PROBLEM STATEMENT
Copy the records exactly. Every line must match.

INFORMATION SHOWN
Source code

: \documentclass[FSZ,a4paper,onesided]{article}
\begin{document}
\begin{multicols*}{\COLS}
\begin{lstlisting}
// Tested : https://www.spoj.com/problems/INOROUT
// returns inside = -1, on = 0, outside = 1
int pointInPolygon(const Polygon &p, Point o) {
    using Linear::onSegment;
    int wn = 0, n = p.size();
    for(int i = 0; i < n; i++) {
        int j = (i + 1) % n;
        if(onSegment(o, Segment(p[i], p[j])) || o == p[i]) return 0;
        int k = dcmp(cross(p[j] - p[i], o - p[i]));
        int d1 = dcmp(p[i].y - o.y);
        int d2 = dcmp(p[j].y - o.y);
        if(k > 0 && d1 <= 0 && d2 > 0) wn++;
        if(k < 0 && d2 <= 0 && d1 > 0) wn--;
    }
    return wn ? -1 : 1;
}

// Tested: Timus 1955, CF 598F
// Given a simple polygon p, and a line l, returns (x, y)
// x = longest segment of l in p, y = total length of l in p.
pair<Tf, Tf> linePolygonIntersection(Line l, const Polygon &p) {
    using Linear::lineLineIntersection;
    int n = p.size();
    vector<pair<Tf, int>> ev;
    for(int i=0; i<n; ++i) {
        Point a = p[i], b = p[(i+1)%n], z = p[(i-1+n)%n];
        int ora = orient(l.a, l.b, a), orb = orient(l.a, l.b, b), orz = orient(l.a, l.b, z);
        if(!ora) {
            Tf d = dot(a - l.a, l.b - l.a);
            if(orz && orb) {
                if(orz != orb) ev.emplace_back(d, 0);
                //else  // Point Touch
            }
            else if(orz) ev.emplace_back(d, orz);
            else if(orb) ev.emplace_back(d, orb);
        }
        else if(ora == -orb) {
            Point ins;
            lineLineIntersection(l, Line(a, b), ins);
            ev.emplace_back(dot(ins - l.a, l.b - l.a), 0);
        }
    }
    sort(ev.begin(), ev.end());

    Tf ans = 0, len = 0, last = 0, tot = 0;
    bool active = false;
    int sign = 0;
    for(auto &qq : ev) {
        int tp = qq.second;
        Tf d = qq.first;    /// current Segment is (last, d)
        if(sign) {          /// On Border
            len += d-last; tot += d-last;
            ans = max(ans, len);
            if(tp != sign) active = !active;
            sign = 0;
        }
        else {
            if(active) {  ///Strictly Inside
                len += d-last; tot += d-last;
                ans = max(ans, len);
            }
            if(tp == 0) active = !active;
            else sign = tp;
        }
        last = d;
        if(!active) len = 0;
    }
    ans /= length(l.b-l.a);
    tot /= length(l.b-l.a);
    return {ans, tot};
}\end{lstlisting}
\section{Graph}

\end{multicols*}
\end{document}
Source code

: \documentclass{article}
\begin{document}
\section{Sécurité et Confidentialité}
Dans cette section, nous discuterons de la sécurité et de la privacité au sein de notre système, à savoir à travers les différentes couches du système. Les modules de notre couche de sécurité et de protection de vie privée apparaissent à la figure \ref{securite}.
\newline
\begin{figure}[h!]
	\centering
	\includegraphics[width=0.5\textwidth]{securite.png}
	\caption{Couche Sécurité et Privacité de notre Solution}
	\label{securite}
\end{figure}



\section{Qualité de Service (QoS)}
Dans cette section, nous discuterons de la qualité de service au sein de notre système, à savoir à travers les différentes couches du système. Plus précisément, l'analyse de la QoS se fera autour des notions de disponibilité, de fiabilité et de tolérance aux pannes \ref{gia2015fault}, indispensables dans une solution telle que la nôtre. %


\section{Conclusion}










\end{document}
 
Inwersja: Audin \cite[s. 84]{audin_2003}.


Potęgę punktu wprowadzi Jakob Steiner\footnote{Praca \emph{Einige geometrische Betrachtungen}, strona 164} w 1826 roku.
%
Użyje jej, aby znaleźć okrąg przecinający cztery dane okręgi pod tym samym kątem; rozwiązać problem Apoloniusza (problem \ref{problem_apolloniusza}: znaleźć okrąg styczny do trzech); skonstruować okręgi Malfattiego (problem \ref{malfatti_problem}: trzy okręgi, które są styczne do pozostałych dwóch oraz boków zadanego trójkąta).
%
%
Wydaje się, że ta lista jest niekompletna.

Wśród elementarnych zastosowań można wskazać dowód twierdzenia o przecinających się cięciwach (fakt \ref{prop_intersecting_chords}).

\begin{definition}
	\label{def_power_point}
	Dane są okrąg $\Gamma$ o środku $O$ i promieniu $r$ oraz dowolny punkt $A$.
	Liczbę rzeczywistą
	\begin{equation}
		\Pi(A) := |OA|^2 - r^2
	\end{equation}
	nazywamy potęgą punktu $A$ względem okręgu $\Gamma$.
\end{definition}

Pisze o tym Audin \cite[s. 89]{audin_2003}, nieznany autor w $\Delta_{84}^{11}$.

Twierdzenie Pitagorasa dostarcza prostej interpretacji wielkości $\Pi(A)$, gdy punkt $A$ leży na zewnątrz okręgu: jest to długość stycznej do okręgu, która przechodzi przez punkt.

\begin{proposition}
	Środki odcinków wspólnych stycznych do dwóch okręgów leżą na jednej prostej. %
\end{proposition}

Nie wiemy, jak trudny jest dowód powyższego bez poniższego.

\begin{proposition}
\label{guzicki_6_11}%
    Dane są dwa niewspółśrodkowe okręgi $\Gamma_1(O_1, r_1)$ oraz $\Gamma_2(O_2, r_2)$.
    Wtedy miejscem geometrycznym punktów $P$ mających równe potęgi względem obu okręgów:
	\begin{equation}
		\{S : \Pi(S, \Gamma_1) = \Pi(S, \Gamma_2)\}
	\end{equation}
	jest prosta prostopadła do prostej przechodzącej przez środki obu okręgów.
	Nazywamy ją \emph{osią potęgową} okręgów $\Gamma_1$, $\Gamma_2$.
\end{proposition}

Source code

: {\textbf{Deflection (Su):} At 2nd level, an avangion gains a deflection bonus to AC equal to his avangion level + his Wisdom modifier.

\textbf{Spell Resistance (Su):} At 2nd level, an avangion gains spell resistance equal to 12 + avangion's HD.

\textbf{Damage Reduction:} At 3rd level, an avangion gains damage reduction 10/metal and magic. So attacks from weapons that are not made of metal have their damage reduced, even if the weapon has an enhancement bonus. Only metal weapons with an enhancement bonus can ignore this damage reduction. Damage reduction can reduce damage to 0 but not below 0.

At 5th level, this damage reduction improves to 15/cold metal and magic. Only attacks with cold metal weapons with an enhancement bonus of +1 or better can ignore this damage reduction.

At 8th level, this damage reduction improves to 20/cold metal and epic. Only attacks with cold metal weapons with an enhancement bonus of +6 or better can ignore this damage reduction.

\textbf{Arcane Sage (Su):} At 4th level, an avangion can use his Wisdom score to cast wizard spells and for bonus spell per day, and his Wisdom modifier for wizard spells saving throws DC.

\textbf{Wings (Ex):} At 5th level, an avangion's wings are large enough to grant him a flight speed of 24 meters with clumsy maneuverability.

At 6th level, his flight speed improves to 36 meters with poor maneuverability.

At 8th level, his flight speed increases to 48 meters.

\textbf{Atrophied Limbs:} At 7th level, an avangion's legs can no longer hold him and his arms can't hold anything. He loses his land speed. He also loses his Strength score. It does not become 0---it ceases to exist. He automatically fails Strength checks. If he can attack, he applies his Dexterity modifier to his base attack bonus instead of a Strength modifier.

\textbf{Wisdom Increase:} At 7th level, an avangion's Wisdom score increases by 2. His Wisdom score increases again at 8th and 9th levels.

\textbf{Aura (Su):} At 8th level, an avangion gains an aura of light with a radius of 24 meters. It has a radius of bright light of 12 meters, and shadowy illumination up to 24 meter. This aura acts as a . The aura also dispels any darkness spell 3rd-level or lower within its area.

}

TASK OUTPUT
Source code

: \documentclass[FSZ,a4paper,onesided]{article}
\begin{document}
\begin{multicols*}{\COLS}
\begin{lstlisting}
// Tested : https://www.spoj.com/problems/INOROUT
// returns inside = -1, on = 0, outside = 1
int pointInPolygon(const Polygon &p, Point o) {
    using Linear::onSegment;
    int wn = 0, n = p.size();
    for(int i = 0; i < n; i++) {
        int j = (i + 1) % n;
        if(onSegment(o, Segment(p[i], p[j])) || o == p[i]) return 0;
        int k = dcmp(cross(p[j] - p[i], o - p[i]));
        int d1 = dcmp(p[i].y - o.y);
        int d2 = dcmp(p[j].y - o.y);
        if(k > 0 && d1 <= 0 && d2 > 0) wn++;
        if(k < 0 && d2 <= 0 && d1 > 0) wn--;
    }
    return wn ? -1 : 1;
}

// Tested: Timus 1955, CF 598F
// Given a simple polygon p, and a line l, returns (x, y)
// x = longest segment of l in p, y = total length of l in p.
pair<Tf, Tf> linePolygonIntersection(Line l, const Polygon &p) {
    using Linear::lineLineIntersection;
    int n = p.size();
    vector<pair<Tf, int>> ev;
    for(int i=0; i<n; ++i) {
        Point a = p[i], b = p[(i+1)%n], z = p[(i-1+n)%n];
        int ora = orient(l.a, l.b, a), orb = orient(l.a, l.b, b), orz = orient(l.a, l.b, z);
        if(!ora) {
            Tf d = dot(a - l.a, l.b - l.a);
            if(orz && orb) {
                if(orz != orb) ev.emplace_back(d, 0);
                //else  // Point Touch
            }
            else if(orz) ev.emplace_back(d, orz);
            else if(orb) ev.emplace_back(d, orb);
        }
        else if(ora == -orb) {
            Point ins;
            lineLineIntersection(l, Line(a, b), ins);
            ev.emplace_back(dot(ins - l.a, l.b - l.a), 0);
        }
    }
    sort(ev.begin(), ev.end());

    Tf ans = 0, len = 0, last = 0, tot = 0;
    bool active = false;
    int sign = 0;
    for(auto &qq : ev) {
        int tp = qq.second;
        Tf d = qq.first;    /// current Segment is (last, d)
        if(sign) {          /// On Border
            len += d-last; tot += d-last;
            ans = max(ans, len);
            if(tp != sign) active = !active;
            sign = 0;
        }
        else {
            if(active) {  ///Strictly Inside
                len += d-last; tot += d-last;
                ans = max(ans, len);
            }
            if(tp == 0) active = !active;
            else sign = tp;
        }
        last = d;
        if(!active) len = 0;
    }
    ans /= length(l.b-l.a);
    tot /= length(l.b-l.a);
    return {ans, tot};
}\end{lstlisting}
\section{Graph}

\end{multicols*}
\end{document}
Source code

: \documentclass{article}
\begin{document}
\section{Sécurité et Confidentialité}
Dans cette section, nous discuterons de la sécurité et de la privacité au sein de notre système, à savoir à travers les différentes couches du système. Les modules de notre couche de sécurité et de protection de vie privée apparaissent à la figure \ref{securite}.
\newline
\begin{figure}[h!]
	\centering
	\includegraphics[width=0.5\textwidth]{securite.png}
	\caption{Couche Sécurité et Privacité de notre Solution}
	\label{securite}
\end{figure}



\section{Qualité de Service (QoS)}
Dans cette section, nous discuterons de la qualité de service au sein de notre système, à savoir à travers les différentes couches du système. Plus précisément, l'analyse de la QoS se fera autour des notions de disponibilité, de fiabilité et de tolérance aux pannes \ref{gia2015fault}, indispensables dans une solution telle que la nôtre. %


\section{Conclusion}










\end{document}
 
Inwersja: Audin \cite[s. 84]{audin_2003}.


Potęgę punktu wprowadzi Jakob Steiner\footnote{Praca \emph{Einige geometrische Betrachtungen}, strona 164} w 1826 roku.
%
Użyje jej, aby znaleźć okrąg przecinający cztery dane okręgi pod tym samym kątem; rozwiązać problem Apoloniusza (problem \ref{problem_apolloniusza}: znaleźć okrąg styczny do trzech); skonstruować okręgi Malfattiego (problem \ref{malfatti_problem}: trzy okręgi, które są styczne do pozostałych dwóch oraz boków zadanego trójkąta).
%
%
Wydaje się, że ta lista jest niekompletna.

Wśród elementarnych zastosowań można wskazać dowód twierdzenia o przecinających się cięciwach (fakt \ref{prop_intersecting_chords}).

\begin{definition}
	\label{def_power_point}
	Dane są okrąg $\Gamma$ o środku $O$ i promieniu $r$ oraz dowolny punkt $A$.
	Liczbę rzeczywistą
	\begin{equation}
		\Pi(A) := |OA|^2 - r^2
	\end{equation}
	nazywamy potęgą punktu $A$ względem okręgu $\Gamma$.
\end{definition}

Pisze o tym Audin \cite[s. 89]{audin_2003}, nieznany autor w $\Delta_{84}^{11}$.

Twierdzenie Pitagorasa dostarcza prostej interpretacji wielkości $\Pi(A)$, gdy punkt $A$ leży na zewnątrz okręgu: jest to długość stycznej do okręgu, która przechodzi przez punkt.

\begin{proposition}
	Środki odcinków wspólnych stycznych do dwóch okręgów leżą na jednej prostej. %
\end{proposition}

Nie wiemy, jak trudny jest dowód powyższego bez poniższego.

\begin{proposition}
\label{guzicki_6_11}%
    Dane są dwa niewspółśrodkowe okręgi $\Gamma_1(O_1, r_1)$ oraz $\Gamma_2(O_2, r_2)$.
    Wtedy miejscem geometrycznym punktów $P$ mających równe potęgi względem obu okręgów:
	\begin{equation}
		\{S : \Pi(S, \Gamma_1) = \Pi(S, \Gamma_2)\}
	\end{equation}
	jest prosta prostopadła do prostej przechodzącej przez środki obu okręgów.
	Nazywamy ją \emph{osią potęgową} okręgów $\Gamma_1$, $\Gamma_2$.
\end{proposition}

Source code

: {\textbf{Deflection (Su):} At 2nd level, an avangion gains a deflection bonus to AC equal to his avangion level + his Wisdom modifier.

\textbf{Spell Resistance (Su):} At 2nd level, an avangion gains spell resistance equal to 12 + avangion's HD.

\textbf{Damage Reduction:} At 3rd level, an avangion gains damage reduction 10/metal and magic. So attacks from weapons that are not made of metal have their damage reduced, even if the weapon has an enhancement bonus. Only metal weapons with an enhancement bonus can ignore this damage reduction. Damage reduction can reduce damage to 0 but not below 0.

At 5th level, this damage reduction improves to 15/cold metal and magic. Only attacks with cold metal weapons with an enhancement bonus of +1 or better can ignore this damage reduction.

At 8th level, this damage reduction improves to 20/cold metal and epic. Only attacks with cold metal weapons with an enhancement bonus of +6 or better can ignore this damage reduction.

\textbf{Arcane Sage (Su):} At 4th level, an avangion can use his Wisdom score to cast wizard spells and for bonus spell per day, and his Wisdom modifier for wizard spells saving throws DC.

\textbf{Wings (Ex):} At 5th level, an avangion's wings are large enough to grant him a flight speed of 24 meters with clumsy maneuverability.

At 6th level, his flight speed improves to 36 meters with poor maneuverability.

At 8th level, his flight speed increases to 48 meters.

\textbf{Atrophied Limbs:} At 7th level, an avangion's legs can no longer hold him and his arms can't hold anything. He loses his land speed. He also loses his Strength score. It does not become 0---it ceases to exist. He automatically fails Strength checks. If he can attack, he applies his Dexterity modifier to his base attack bonus instead of a Strength modifier.

\textbf{Wisdom Increase:} At 7th level, an avangion's Wisdom score increases by 2. His Wisdom score increases again at 8th and 9th levels.

\textbf{Aura (Su):} At 8th level, an avangion gains an aura of light with a radius of 24 meters. It has a radius of bright light of 12 meters, and shadowy illumination up to 24 meter. This aura acts as a . The aura also dispels any darkness spell 3rd-level or lower within its area.

}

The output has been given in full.